**Records:**

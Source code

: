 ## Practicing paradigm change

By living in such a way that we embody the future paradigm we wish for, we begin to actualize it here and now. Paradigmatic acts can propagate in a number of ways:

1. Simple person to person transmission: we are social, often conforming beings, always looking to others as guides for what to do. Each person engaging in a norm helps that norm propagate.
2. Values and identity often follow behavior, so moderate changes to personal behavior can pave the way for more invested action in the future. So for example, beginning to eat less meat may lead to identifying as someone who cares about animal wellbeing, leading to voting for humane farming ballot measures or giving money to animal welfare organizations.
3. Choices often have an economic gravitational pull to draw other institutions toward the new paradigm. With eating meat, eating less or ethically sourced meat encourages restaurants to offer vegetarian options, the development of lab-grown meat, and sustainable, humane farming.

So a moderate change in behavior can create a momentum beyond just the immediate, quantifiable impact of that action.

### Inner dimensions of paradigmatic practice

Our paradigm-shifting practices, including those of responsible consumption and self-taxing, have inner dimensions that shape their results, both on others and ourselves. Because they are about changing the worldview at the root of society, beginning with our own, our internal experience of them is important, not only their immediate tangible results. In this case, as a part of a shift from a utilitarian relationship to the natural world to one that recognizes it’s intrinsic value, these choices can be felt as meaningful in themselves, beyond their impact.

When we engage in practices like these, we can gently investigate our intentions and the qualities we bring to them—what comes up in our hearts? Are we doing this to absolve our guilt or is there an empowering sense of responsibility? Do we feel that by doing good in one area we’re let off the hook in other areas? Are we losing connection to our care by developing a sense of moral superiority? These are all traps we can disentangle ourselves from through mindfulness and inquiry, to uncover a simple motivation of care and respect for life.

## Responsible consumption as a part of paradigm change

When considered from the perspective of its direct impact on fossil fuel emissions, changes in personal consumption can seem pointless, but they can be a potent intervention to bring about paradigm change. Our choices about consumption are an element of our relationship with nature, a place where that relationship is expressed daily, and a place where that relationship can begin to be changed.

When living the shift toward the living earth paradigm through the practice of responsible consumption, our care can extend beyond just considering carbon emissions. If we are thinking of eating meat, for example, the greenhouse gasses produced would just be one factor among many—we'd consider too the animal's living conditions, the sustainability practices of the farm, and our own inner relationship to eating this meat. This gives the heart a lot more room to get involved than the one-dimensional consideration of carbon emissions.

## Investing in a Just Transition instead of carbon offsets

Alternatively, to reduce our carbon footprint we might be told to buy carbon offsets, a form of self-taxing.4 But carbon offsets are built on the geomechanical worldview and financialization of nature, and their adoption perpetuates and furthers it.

**What the exercise asks:** Count every line of the records that includes "example", and give that number with no other words.

**Output:** 2